よく、絶望することの辛さから、問題そのものを見ないことを選ぶ人もいます。
ある時点まではせっせと政治活動や市民活動に取り組んでいるのですが、「もう無駄だ」と投げ出してしまうのです。
ここで言っている「絶望しない選択」というのはそういうことではありません。

現状の問題点を正確に認識し、解決が難しいことを知りながらも絶望しないという選択肢はあります。
社会の問題点から目を背けずに、少なくとも自分の周囲には平和を作り出す努力をしていくことはできるのです。
それができる人の数が増えれば、悪政の影響を最小限に抑えることができますし、政治そのものを変えることもできるでしょう。

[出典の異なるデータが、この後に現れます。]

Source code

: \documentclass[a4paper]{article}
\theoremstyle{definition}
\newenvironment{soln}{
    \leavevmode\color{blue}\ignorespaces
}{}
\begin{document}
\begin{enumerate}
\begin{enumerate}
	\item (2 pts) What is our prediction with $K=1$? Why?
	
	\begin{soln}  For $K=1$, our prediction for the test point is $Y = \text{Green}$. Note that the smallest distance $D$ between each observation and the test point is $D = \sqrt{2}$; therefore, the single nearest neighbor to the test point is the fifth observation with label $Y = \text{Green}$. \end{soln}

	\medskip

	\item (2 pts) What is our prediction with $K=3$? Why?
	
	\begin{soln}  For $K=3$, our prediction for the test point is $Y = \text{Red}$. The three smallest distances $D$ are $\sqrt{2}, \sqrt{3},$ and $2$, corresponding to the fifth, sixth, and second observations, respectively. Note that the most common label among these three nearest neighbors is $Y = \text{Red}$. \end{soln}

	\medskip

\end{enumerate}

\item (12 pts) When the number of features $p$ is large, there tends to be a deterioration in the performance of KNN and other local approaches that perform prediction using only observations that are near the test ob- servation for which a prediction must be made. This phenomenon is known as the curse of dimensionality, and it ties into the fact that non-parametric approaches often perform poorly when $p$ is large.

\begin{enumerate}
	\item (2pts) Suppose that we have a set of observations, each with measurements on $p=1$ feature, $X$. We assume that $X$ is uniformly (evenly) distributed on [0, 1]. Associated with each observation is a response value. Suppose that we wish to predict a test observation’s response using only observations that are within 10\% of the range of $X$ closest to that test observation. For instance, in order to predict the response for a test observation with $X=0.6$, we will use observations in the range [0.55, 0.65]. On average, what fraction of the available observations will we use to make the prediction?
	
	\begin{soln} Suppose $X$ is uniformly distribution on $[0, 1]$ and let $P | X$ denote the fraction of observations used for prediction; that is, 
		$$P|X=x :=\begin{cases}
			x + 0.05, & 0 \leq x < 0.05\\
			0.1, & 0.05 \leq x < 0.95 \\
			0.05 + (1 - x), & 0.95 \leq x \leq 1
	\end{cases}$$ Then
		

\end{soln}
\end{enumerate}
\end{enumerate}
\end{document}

私は「政治が変われば社会が変わる」というのは危険なスローガンだなと思うようになりました。
これが民主党を選挙で勝つことしか考えられない政党にしてしまったようにも思います。(そしてその皮肉な結果として、民主党は選挙で勝てない政党になっています)
私たちが変わらなければ政治は変わらないわけですから、政治だけが変わることはあり得ないのです。

政府が何かの仕組みを作ったときに、被害者意識にとらわれてそれに振り回されることが一番危険です。
戦争前後の日本の最悪の日々を研究してみても、「ふつうの人」同士が助け合わなくなったり疑心暗鬼に陥って攻撃しあったりしたことが、最も辛い体験の一つだったわけです。
そこまでの極限に達する前に、社会がどうなろうとも、少なくとも自分の周囲には平和を作り出す努力のできる人を増やしていきたいと思っています。

そして、これまでの7ヶ月間のワークショップの経験からは、私たちにその力があることを実感しています。アティテューディナル・ヒーリングのワークショップでは、何かの価値観を押しつけるようなことは一切しませんが、様々な立場の方が、同じ人間としてつながり合い、怖れを手放すことを選ぼうとしていく様子には、深く感動しますし、人間の持つ無限の可能性を感じさせます。

今まで、オクラホマの爆破事件やボスニアにもアティテューディナル・ヒーリングのチームが派遣されてきましたが、人が最も被害者意識に陥りやすい状況に「別の視点」を提供することの重要性が示されてきていると思います。

もちろん、いじめや差別など、社会正義のテーマにはアティテューディナル・ヒーリングは特効薬です。
ただ「毅然と」相手を怒鳴りつけて事態を悪化させることなら誰にでもできますが、本当の解決を目指すのであれば、やるべきことは違います。

これは実は、日本をおかしな方向へと導いている人たちを相手にする場合も同じことです。「人でなし」などと攻撃していたら、その人たちはますます悪い方向へと突っ走るだけでしょう。

「政治には戻らないんですか」と聞いてくださる方には「これが私の今の政治活動です」とお答えしていますが、できるだけ早く、一人でも多くの方にアティテューディナル・ヒーリングの考え方を知っていただきたいと思っています。

目下の悩みは、アティテューディナル・ヒーリングの良い日本語訳が見つからないことです。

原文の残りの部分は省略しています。